Your task
Set down the data below in full and exactly, minus the pictures.

Given data

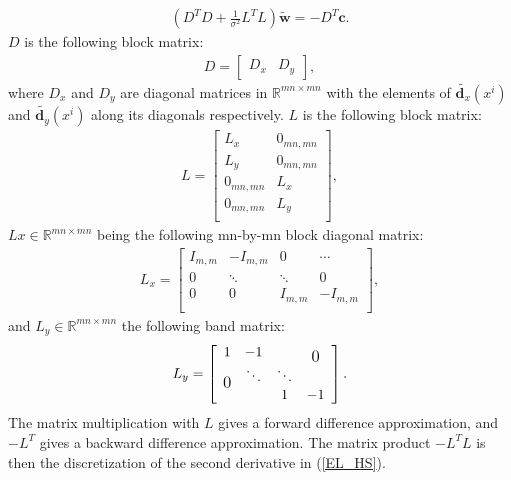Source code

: \documentclass[10pt,a4paper]{article}
\newcommand\bigzero{\makebox(0,0){\text{\large 0}}}
\begin{document}
\begin{align}
(D^T D + \frac{1}{\sigma^2} L^TL) \tilde{\textbf{w}} = - D^T \textbf{c}.
\end{align}
$D$ is the following block matrix:
\begin{align*}
D = \left[
\begin{array}{c|c}
D_x & D_y
\end{array}
\right],
\end{align*}
where $D_x$ and $D_y$ are diagonal matrices in $\mathbb{R}^{mn \times mn}$ with the elements of $\tilde{\textbf{d}_x}(x^i)$ and $\tilde{\textbf{d}_y}(x^i)$ along its diagonals respectively. $L$ is the following block matrix:
\begin{align*}
L = \left[
\begin{array}{c|c}
L_x & 0_{mn,mn} \\
L_y & 0_{mn,mn} \\
0_{mn,mn} & L_x \\
0_{mn,mn} & L_y \\
\end{array}
\right],
\end{align*}
$Lx \in \mathbb{R}^{mn \times mn}$ being the following mn-by-mn block diagonal matrix:
\begin{align*}
L_x = \left[
\begin{array}{c|c|c|c}
I_{m,m} & -I_{m,m} & 0 & \cdots \\ \hline
0 & \ddots & \ddots & 0 \\ \hline
0 & 0 & I_{m,m} & -I_{m,m} \\
\end{array}
\right],
\end{align*}
and $L_y \in \mathbb{R}^{mn \times mn}$ the following band matrix:
\begin{align*}
L_y = \left[
\begin{array}{c c c c}
1 & -1 &  & \bigzero \\ 
 \bigzero & \ddots & \ddots &  \\
 &  & 1 & -1 \\
\end{array}
\right].
\end{align*}
The matrix multiplication with $L$ gives a forward difference approximation, and $-L^T$ gives a backward difference approximation. The matrix product $-L^TL$ is then the discretization of the second derivative in (\ref{EL_HS}).
\end{document}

Exercise output
Source code

: \documentclass[10pt,a4paper]{article}
\newcommand\bigzero{\makebox(0,0){\text{\large 0}}}
\begin{document}
\begin{align}
(D^T D + \frac{1}{\sigma^2} L^TL) \tilde{\textbf{w}} = - D^T \textbf{c}.
\end{align}
$D$ is the following block matrix:
\begin{align*}
D = \left[
\begin{array}{c|c}
D_x & D_y
\end{array}
\right],
\end{align*}
where $D_x$ and $D_y$ are diagonal matrices in $\mathbb{R}^{mn \times mn}$ with the elements of $\tilde{\textbf{d}_x}(x^i)$ and $\tilde{\textbf{d}_y}(x^i)$ along its diagonals respectively. $L$ is the following block matrix:
\begin{align*}
L = \left[
\begin{array}{c|c}
L_x & 0_{mn,mn} \\
L_y & 0_{mn,mn} \\
0_{mn,mn} & L_x \\
0_{mn,mn} & L_y \\
\end{array}
\right],
\end{align*}
$Lx \in \mathbb{R}^{mn \times mn}$ being the following mn-by-mn block diagonal matrix:
\begin{align*}
L_x = \left[
\begin{array}{c|c|c|c}
I_{m,m} & -I_{m,m} & 0 & \cdots \\ \hline
0 & \ddots & \ddots & 0 \\ \hline
0 & 0 & I_{m,m} & -I_{m,m} \\
\end{array}
\right],
\end{align*}
and $L_y \in \mathbb{R}^{mn \times mn}$ the following band matrix:
\begin{align*}
L_y = \left[
\begin{array}{c c c c}
1 & -1 &  & \bigzero \\ 
 \bigzero & \ddots & \ddots &  \\
 &  & 1 & -1 \\
\end{array}
\right].
\end{align*}
The matrix multiplication with $L$ gives a forward difference approximation, and $-L^T$ gives a backward difference approximation. The matrix product $-L^TL$ is then the discretization of the second derivative in (\ref{EL_HS}).
\end{document}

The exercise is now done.